Keith Washington, who blocked a pivotal field goal in the Ravens' 2000 divisional playoff win in Tennessee that was returned 90 yards for a touchdown, was especially touched by words from Weaver.

"His number one thing he was saying was 'Just let me in the room,' and if you get the opportunity in the room, then the rest is on you," Washington said. "You've gotta be prepared, you've got to be ambitious, you've got to be forward-thinking. So, when he said that, that is my theme song moving forward, just let me in the room. Whether we're talking about football or the real world, just let me in the room.

"It has really changed my outlook, just changed my state of mind. It's actually given me a new sense of being and I can't wait to actually get back and start preparing for it."

As one of the oldest players on the team, hearing how his former peers navigated life after football is especially pertinent to Pierce.

"Being a guy who's 30 years old, older in the league, going on Year 8, it's important to start to process those things after football and obviously the earlier you do that the better," Pierce said. "You never know when your career is ending … and these opportunities don't come every day. Football ends for everybody at some point, and this is life-changing information for free."

Football most recently ended for Richards, who retired in 2021 after three seasons in Baltimore and not long after welcoming twin babies to the family.

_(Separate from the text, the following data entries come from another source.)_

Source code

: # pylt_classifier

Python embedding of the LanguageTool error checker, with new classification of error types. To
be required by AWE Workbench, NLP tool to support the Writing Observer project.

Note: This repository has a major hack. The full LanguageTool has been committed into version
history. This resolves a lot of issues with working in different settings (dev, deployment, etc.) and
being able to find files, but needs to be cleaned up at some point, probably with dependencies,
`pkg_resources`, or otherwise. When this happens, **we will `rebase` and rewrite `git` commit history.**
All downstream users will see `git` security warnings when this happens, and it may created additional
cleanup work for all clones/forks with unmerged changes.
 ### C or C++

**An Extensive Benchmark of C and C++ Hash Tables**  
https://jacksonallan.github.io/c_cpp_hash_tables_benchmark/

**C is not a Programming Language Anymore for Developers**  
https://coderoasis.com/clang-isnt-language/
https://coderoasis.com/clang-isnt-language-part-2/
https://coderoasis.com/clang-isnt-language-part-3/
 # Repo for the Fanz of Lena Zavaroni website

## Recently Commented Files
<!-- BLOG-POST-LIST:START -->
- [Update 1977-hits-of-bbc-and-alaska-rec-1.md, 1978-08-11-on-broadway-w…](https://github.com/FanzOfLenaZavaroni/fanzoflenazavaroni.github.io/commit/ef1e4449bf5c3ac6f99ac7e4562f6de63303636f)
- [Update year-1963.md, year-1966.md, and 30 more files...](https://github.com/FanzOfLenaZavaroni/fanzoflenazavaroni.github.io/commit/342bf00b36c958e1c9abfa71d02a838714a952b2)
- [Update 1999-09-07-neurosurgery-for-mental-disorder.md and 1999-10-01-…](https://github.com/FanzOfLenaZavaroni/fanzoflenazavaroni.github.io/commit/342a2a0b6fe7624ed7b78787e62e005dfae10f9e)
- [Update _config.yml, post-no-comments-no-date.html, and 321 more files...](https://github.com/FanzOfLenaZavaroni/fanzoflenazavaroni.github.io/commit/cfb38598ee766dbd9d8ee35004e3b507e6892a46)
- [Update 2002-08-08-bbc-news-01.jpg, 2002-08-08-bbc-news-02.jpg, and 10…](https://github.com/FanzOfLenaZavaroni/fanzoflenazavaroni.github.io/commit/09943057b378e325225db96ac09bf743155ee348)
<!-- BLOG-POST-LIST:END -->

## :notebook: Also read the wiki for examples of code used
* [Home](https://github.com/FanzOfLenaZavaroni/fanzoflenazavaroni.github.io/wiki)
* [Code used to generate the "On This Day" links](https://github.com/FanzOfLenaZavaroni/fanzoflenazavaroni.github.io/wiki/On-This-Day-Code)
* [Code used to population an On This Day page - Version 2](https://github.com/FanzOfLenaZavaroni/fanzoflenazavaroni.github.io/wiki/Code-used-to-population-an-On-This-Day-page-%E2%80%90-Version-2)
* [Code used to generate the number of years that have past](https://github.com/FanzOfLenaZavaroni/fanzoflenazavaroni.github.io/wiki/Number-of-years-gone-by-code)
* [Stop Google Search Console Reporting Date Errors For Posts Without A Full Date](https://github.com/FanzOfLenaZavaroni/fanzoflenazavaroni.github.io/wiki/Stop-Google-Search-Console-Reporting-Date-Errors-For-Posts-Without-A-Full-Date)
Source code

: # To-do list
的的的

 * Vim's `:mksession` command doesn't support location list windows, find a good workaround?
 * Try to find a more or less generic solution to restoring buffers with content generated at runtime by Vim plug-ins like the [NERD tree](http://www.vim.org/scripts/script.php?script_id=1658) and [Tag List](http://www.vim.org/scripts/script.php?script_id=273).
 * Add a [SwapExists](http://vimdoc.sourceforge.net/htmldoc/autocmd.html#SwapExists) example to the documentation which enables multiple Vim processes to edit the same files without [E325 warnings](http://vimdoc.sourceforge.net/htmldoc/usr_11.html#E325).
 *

The career fair that capped off the event provided the former safety with the opportunity to network with several local and national businesses, leaving him with a newfound confidence in himself.

"I'm leaving with just encouragement to continue to work on myself, invest in my interests, invest in my strengths, identify my weaknesses, identify areas where I can grow, areas where I can learn," Richards said. "And encourage myself to step into spaces that may seem daunting but with the help of others and the help of other industries, I can get in doors and gain confidence going into uncharted territories.

"This is an opportunity to invest in who you are with the game or without the game, so I encourage anybody to make this a priority and to gain something and be able to build on who they are outside of football."